§ **TASK INSTRUCTIONS**:
Copy, from the listing, every line in which the string "response" is present.

───── DATA UNDER STUDY

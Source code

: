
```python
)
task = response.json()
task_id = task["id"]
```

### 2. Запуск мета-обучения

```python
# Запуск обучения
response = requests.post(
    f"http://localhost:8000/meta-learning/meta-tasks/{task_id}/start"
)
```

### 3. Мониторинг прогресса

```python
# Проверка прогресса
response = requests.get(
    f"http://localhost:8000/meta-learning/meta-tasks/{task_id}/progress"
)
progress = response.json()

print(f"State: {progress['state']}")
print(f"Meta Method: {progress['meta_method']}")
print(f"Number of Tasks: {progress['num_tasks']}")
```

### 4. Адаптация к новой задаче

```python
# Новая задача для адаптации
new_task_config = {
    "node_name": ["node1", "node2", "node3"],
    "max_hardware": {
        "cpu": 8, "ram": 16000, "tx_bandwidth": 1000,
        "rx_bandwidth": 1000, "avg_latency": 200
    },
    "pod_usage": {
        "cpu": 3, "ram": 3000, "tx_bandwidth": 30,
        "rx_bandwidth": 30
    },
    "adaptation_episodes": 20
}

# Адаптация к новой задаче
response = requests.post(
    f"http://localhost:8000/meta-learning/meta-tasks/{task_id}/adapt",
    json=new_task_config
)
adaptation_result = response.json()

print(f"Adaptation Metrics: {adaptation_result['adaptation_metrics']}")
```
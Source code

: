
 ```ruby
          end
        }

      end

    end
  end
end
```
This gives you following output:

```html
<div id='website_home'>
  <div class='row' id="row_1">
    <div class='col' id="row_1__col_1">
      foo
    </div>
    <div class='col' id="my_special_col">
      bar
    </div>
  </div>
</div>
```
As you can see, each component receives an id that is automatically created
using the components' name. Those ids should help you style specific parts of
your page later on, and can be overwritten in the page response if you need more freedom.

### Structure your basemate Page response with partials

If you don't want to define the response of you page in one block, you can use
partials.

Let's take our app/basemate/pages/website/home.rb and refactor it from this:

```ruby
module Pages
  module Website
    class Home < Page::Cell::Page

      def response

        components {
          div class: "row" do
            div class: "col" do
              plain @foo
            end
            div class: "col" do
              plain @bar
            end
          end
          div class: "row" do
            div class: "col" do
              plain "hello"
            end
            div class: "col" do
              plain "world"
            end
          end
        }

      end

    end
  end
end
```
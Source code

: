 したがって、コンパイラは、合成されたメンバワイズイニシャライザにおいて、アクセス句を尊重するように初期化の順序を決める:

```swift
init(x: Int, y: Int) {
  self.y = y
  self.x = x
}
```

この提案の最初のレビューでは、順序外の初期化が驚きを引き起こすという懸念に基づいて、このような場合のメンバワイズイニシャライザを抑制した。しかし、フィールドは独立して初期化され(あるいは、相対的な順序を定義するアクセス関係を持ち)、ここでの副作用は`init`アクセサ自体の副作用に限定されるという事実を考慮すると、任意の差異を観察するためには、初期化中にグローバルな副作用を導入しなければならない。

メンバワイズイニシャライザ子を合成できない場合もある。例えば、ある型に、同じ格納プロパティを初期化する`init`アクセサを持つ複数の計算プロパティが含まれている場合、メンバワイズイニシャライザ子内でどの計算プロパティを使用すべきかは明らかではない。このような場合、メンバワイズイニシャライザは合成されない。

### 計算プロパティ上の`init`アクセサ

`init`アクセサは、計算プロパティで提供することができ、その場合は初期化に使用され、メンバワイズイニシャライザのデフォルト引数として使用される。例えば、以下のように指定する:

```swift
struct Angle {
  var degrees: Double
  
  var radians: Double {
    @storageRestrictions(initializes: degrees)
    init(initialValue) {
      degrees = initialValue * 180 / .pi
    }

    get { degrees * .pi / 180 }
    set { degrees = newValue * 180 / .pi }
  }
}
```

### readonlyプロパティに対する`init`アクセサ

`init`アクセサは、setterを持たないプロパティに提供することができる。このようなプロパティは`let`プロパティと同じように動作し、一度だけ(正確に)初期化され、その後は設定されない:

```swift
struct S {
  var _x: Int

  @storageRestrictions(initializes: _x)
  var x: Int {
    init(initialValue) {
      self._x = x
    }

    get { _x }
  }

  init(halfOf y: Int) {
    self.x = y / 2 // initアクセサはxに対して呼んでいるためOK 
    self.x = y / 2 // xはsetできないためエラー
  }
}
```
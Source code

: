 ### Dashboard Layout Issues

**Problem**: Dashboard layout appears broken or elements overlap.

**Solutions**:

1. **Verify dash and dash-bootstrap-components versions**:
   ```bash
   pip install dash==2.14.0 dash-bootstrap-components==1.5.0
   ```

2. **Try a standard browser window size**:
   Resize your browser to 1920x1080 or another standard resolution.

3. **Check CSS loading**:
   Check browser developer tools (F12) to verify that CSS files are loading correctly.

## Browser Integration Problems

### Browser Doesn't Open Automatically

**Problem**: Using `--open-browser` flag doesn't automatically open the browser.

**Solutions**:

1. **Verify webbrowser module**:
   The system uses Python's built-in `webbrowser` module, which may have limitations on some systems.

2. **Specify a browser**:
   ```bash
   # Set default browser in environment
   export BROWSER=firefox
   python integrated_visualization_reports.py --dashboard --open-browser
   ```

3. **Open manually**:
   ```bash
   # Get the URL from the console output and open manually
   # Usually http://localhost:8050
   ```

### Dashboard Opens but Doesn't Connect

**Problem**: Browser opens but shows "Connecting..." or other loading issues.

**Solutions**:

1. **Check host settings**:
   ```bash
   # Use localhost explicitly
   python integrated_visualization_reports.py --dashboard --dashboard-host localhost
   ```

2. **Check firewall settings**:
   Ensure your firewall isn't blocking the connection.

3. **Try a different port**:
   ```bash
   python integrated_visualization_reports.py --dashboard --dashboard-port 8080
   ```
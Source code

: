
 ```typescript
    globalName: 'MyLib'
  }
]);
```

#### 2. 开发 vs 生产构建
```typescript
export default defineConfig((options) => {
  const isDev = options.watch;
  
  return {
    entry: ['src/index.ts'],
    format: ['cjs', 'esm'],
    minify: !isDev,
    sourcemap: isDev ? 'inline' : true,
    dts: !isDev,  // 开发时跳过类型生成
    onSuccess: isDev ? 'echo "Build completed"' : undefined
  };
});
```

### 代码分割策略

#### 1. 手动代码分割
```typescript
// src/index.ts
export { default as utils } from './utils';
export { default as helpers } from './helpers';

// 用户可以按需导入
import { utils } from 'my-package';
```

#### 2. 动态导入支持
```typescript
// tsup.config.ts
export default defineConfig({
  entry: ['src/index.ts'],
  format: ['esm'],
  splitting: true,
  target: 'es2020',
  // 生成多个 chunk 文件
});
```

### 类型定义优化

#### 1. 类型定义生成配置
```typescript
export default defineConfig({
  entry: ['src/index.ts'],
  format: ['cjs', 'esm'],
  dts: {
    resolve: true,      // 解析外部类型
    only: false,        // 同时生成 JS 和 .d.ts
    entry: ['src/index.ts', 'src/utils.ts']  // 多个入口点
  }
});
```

──────────

§ **REPLY TO THE EXERCISE**:
task = response.json()
response = requests.post(
response = requests.get(
progress = response.json()
response = requests.post(
adaptation_result = response.json()
your page later on, and can be overwritten in the page response if you need more freedom.
### Structure your basemate Page response with partials
If you don't want to define the response of you page in one block, you can use
      def response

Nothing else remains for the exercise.